When the word "Replace" appears in a line of the data below, list that line.
======
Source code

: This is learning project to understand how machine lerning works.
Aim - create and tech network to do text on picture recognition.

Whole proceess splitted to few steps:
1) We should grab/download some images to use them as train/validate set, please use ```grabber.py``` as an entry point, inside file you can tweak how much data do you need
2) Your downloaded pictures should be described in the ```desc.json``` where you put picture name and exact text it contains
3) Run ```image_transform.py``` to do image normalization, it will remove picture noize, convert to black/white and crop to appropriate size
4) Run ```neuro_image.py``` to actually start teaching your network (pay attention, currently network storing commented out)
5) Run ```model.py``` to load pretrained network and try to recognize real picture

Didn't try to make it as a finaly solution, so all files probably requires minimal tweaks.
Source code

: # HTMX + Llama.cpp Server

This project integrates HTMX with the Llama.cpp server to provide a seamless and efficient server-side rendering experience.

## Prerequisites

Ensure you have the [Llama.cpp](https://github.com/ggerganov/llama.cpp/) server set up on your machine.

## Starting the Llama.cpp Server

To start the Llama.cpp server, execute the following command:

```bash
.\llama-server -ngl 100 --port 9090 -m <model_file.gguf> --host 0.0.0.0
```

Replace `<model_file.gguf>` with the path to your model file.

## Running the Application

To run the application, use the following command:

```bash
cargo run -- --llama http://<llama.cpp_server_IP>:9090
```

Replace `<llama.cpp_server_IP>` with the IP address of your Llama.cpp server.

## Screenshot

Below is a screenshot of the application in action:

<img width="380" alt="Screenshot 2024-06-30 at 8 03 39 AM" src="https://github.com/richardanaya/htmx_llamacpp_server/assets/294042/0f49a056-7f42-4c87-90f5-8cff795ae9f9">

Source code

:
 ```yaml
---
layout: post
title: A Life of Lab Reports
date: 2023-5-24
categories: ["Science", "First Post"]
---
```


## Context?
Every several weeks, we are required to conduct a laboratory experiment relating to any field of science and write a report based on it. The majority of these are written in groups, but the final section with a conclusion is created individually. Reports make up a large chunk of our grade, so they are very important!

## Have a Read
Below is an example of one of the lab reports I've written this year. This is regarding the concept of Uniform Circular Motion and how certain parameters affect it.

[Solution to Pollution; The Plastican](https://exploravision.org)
======
=== Result of the exercise ===
Replace `<model_file.gguf>` with the path to your model file.
Replace `<llama.cpp_server_IP>` with the IP address of your Llama.cpp server.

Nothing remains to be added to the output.